§ Exercise material
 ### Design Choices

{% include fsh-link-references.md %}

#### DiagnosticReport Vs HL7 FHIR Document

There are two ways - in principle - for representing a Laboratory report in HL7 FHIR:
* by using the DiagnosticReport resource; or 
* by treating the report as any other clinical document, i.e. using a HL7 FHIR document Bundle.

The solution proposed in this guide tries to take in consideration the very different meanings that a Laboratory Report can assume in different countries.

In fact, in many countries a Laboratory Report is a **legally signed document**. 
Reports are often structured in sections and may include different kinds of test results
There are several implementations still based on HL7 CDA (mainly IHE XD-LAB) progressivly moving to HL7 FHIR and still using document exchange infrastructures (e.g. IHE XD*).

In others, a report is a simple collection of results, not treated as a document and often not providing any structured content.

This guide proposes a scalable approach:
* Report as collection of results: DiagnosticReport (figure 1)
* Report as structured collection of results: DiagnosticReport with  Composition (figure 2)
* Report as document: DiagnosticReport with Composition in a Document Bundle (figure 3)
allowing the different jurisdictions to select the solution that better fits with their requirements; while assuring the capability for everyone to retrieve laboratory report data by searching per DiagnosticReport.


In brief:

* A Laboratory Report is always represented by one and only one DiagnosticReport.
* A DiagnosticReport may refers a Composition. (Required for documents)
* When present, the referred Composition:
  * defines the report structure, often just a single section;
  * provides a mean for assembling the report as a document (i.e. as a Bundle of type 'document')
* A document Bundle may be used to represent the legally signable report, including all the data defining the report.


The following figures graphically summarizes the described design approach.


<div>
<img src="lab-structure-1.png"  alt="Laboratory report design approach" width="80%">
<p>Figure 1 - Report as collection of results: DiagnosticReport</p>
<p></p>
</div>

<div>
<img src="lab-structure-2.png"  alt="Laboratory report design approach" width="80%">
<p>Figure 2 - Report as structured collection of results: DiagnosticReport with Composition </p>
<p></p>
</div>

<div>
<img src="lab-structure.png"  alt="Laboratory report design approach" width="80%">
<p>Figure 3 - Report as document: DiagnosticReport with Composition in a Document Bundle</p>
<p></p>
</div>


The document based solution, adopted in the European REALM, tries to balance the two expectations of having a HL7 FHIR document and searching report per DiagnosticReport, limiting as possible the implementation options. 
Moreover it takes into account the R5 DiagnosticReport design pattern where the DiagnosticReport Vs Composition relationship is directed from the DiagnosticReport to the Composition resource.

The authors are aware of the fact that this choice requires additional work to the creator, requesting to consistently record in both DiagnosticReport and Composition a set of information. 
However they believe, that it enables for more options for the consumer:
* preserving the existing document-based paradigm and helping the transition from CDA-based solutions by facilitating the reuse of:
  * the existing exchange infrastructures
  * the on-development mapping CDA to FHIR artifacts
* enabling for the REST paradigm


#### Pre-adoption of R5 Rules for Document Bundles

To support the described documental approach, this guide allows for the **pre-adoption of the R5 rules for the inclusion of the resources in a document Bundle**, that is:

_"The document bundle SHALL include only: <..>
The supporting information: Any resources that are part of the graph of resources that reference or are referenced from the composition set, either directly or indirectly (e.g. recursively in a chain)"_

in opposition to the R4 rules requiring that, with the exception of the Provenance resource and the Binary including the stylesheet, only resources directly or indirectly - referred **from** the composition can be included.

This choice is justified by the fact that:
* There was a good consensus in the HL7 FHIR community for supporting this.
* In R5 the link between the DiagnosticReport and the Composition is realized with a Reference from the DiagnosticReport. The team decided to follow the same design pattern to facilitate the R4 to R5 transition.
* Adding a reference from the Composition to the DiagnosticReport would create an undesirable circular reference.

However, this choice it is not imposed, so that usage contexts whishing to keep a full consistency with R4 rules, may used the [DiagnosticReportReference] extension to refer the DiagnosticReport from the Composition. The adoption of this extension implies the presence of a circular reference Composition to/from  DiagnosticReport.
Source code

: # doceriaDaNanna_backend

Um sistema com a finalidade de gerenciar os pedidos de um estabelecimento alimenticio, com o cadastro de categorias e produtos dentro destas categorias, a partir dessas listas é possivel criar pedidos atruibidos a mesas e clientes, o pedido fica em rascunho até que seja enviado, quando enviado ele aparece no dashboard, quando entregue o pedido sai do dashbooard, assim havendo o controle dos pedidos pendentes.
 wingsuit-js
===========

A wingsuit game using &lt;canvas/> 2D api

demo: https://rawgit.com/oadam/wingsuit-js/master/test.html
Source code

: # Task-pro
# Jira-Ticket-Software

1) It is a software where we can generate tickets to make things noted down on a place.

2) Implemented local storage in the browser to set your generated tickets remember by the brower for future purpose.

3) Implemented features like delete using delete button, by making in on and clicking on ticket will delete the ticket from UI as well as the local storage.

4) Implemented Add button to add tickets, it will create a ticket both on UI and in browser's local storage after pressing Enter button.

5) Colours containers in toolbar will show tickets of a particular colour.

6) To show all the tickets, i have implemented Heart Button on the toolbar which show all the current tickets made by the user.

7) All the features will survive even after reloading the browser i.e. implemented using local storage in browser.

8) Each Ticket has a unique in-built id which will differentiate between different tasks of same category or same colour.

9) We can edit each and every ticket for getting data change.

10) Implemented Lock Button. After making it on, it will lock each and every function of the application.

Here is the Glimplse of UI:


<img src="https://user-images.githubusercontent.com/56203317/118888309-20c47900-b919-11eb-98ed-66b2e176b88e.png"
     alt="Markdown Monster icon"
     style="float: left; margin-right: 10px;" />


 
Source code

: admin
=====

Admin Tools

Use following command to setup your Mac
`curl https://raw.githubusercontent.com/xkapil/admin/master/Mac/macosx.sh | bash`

§ The task
Write the entries out once more, exactly as given.

§ Written solution
 ### Design Choices

{% include fsh-link-references.md %}

#### DiagnosticReport Vs HL7 FHIR Document

There are two ways - in principle - for representing a Laboratory report in HL7 FHIR:
* by using the DiagnosticReport resource; or 
* by treating the report as any other clinical document, i.e. using a HL7 FHIR document Bundle.

The solution proposed in this guide tries to take in consideration the very different meanings that a Laboratory Report can assume in different countries.

In fact, in many countries a Laboratory Report is a **legally signed document**. 
Reports are often structured in sections and may include different kinds of test results
There are several implementations still based on HL7 CDA (mainly IHE XD-LAB) progressivly moving to HL7 FHIR and still using document exchange infrastructures (e.g. IHE XD*).

In others, a report is a simple collection of results, not treated as a document and often not providing any structured content.

This guide proposes a scalable approach:
* Report as collection of results: DiagnosticReport (figure 1)
* Report as structured collection of results: DiagnosticReport with  Composition (figure 2)
* Report as document: DiagnosticReport with Composition in a Document Bundle (figure 3)
allowing the different jurisdictions to select the solution that better fits with their requirements; while assuring the capability for everyone to retrieve laboratory report data by searching per DiagnosticReport.


In brief:

* A Laboratory Report is always represented by one and only one DiagnosticReport.
* A DiagnosticReport may refers a Composition. (Required for documents)
* When present, the referred Composition:
  * defines the report structure, often just a single section;
  * provides a mean for assembling the report as a document (i.e. as a Bundle of type 'document')
* A document Bundle may be used to represent the legally signable report, including all the data defining the report.


The following figures graphically summarizes the described design approach.


<div>
<img src="lab-structure-1.png"  alt="Laboratory report design approach" width="80%">
<p>Figure 1 - Report as collection of results: DiagnosticReport</p>
<p></p>
</div>

<div>
<img src="lab-structure-2.png"  alt="Laboratory report design approach" width="80%">
<p>Figure 2 - Report as structured collection of results: DiagnosticReport with Composition </p>
<p></p>
</div>

<div>
<img src="lab-structure.png"  alt="Laboratory report design approach" width="80%">
<p>Figure 3 - Report as document: DiagnosticReport with Composition in a Document Bundle</p>
<p></p>
</div>


The document based solution, adopted in the European REALM, tries to balance the two expectations of having a HL7 FHIR document and searching report per DiagnosticReport, limiting as possible the implementation options. 
Moreover it takes into account the R5 DiagnosticReport design pattern where the DiagnosticReport Vs Composition relationship is directed from the DiagnosticReport to the Composition resource.

The authors are aware of the fact that this choice requires additional work to the creator, requesting to consistently record in both DiagnosticReport and Composition a set of information. 
However they believe, that it enables for more options for the consumer:
* preserving the existing document-based paradigm and helping the transition from CDA-based solutions by facilitating the reuse of:
  * the existing exchange infrastructures
  * the on-development mapping CDA to FHIR artifacts
* enabling for the REST paradigm


#### Pre-adoption of R5 Rules for Document Bundles

To support the described documental approach, this guide allows for the **pre-adoption of the R5 rules for the inclusion of the resources in a document Bundle**, that is:

_"The document bundle SHALL include only: <..>
The supporting information: Any resources that are part of the graph of resources that reference or are referenced from the composition set, either directly or indirectly (e.g. recursively in a chain)"_

in opposition to the R4 rules requiring that, with the exception of the Provenance resource and the Binary including the stylesheet, only resources directly or indirectly - referred **from** the composition can be included.

This choice is justified by the fact that:
* There was a good consensus in the HL7 FHIR community for supporting this.
* In R5 the link between the DiagnosticReport and the Composition is realized with a Reference from the DiagnosticReport. The team decided to follow the same design pattern to facilitate the R4 to R5 transition.
* Adding a reference from the Composition to the DiagnosticReport would create an undesirable circular reference.

However, this choice it is not imposed, so that usage contexts whishing to keep a full consistency with R4 rules, may used the [DiagnosticReportReference] extension to refer the DiagnosticReport from the Composition. The adoption of this extension implies the presence of a circular reference Composition to/from  DiagnosticReport.
Source code

: # doceriaDaNanna_backend

Um sistema com a finalidade de gerenciar os pedidos de um estabelecimento alimenticio, com o cadastro de categorias e produtos dentro destas categorias, a partir dessas listas é possivel criar pedidos atruibidos a mesas e clientes, o pedido fica em rascunho até que seja enviado, quando enviado ele aparece no dashboard, quando entregue o pedido sai do dashbooard, assim havendo o controle dos pedidos pendentes.
 wingsuit-js
===========

A wingsuit game using &lt;canvas/> 2D api

demo: https://rawgit.com/oadam/wingsuit-js/master/test.html
Source code

: # Task-pro
# Jira-Ticket-Software

1) It is a software where we can generate tickets to make things noted down on a place.

2) Implemented local storage in the browser to set your generated tickets remember by the brower for future purpose.

3) Implemented features like delete using delete button, by making in on and clicking on ticket will delete the ticket from UI as well as the local storage.

4) Implemented Add button to add tickets, it will create a ticket both on UI and in browser's local storage after pressing Enter button.

5) Colours containers in toolbar will show tickets of a particular colour.

6) To show all the tickets, i have implemented Heart Button on the toolbar which show all the current tickets made by the user.

7) All the features will survive even after reloading the browser i.e. implemented using local storage in browser.

8) Each Ticket has a unique in-built id which will differentiate between different tasks of same category or same colour.

9) We can edit each and every ticket for getting data change.

10) Implemented Lock Button. After making it on, it will lock each and every function of the application.

Here is the Glimplse of UI:


<img src="https://user-images.githubusercontent.com/56203317/118888309-20c47900-b919-11eb-98ed-66b2e176b88e.png"
     alt="Markdown Monster icon"
     style="float: left; margin-right: 10px;" />


 
Source code

: admin
=====

Admin Tools

Use following command to setup your Mac
`curl https://raw.githubusercontent.com/xkapil/admin/master/Mac/macosx.sh | bash`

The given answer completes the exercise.